(Source texts of formatted documents)
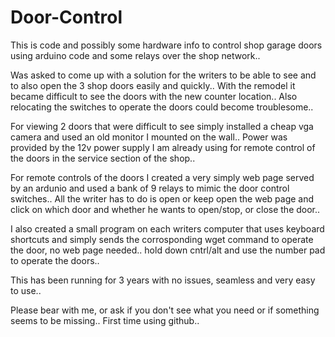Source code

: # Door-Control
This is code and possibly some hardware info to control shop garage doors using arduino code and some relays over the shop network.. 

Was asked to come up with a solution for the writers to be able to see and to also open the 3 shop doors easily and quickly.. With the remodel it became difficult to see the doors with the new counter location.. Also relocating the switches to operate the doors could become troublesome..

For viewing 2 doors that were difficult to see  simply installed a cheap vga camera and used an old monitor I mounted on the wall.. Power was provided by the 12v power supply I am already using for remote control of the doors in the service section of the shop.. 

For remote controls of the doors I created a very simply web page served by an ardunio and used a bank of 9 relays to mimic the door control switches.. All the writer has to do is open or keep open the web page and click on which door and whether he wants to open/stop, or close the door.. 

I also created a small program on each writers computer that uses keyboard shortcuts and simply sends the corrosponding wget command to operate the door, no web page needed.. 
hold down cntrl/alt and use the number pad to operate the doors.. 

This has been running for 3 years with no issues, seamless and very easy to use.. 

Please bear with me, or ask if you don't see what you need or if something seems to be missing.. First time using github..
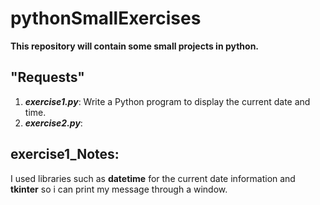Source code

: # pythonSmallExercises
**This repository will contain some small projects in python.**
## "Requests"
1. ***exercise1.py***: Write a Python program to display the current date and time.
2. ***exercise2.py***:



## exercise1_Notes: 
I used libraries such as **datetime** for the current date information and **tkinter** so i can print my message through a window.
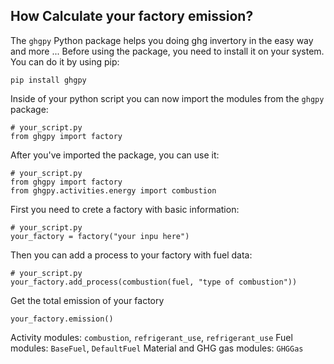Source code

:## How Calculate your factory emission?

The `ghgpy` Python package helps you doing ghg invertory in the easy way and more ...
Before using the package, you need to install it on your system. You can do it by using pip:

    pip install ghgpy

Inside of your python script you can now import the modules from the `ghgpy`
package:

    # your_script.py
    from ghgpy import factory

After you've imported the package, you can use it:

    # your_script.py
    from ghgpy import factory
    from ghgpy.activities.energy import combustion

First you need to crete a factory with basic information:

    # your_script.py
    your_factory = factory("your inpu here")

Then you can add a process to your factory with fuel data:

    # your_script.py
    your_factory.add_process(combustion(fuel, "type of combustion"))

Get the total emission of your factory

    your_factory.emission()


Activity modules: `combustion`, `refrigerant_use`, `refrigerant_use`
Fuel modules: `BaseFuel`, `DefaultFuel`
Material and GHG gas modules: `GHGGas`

REQUIRED ACTION
Wherever an image appears, omit it; copy the rest of the records exactly.

OUTPUT FOR THIS TASK
Source code

: # Door-Control
This is code and possibly some hardware info to control shop garage doors using arduino code and some relays over the shop network.. 

Was asked to come up with a solution for the writers to be able to see and to also open the 3 shop doors easily and quickly.. With the remodel it became difficult to see the doors with the new counter location.. Also relocating the switches to operate the doors could become troublesome..

For viewing 2 doors that were difficult to see  simply installed a cheap vga camera and used an old monitor I mounted on the wall.. Power was provided by the 12v power supply I am already using for remote control of the doors in the service section of the shop.. 

For remote controls of the doors I created a very simply web page served by an ardunio and used a bank of 9 relays to mimic the door control switches.. All the writer has to do is open or keep open the web page and click on which door and whether he wants to open/stop, or close the door.. 

I also created a small program on each writers computer that uses keyboard shortcuts and simply sends the corrosponding wget command to operate the door, no web page needed.. 
hold down cntrl/alt and use the number pad to operate the doors.. 

This has been running for 3 years with no issues, seamless and very easy to use.. 

Please bear with me, or ask if you don't see what you need or if something seems to be missing.. First time using github..
Source code

: # pythonSmallExercises
**This repository will contain some small projects in python.**
## "Requests"
1. ***exercise1.py***: Write a Python program to display the current date and time.
2. ***exercise2.py***:



## exercise1_Notes: 
I used libraries such as **datetime** for the current date information and **tkinter** so i can print my message through a window.
Source code

:## How Calculate your factory emission?

The `ghgpy` Python package helps you doing ghg invertory in the easy way and more ...
Before using the package, you need to install it on your system. You can do it by using pip:

    pip install ghgpy

Inside of your python script you can now import the modules from the `ghgpy`
package:

    # your_script.py
    from ghgpy import factory

After you've imported the package, you can use it:

    # your_script.py
    from ghgpy import factory
    from ghgpy.activities.energy import combustion

First you need to crete a factory with basic information:

    # your_script.py
    your_factory = factory("your inpu here")

Then you can add a process to your factory with fuel data:

    # your_script.py
    your_factory.add_process(combustion(fuel, "type of combustion"))

Get the total emission of your factory

    your_factory.emission()


Activity modules: `combustion`, `refrigerant_use`, `refrigerant_use`
Fuel modules: `BaseFuel`, `DefaultFuel`
Material and GHG gas modules: `GHGGas`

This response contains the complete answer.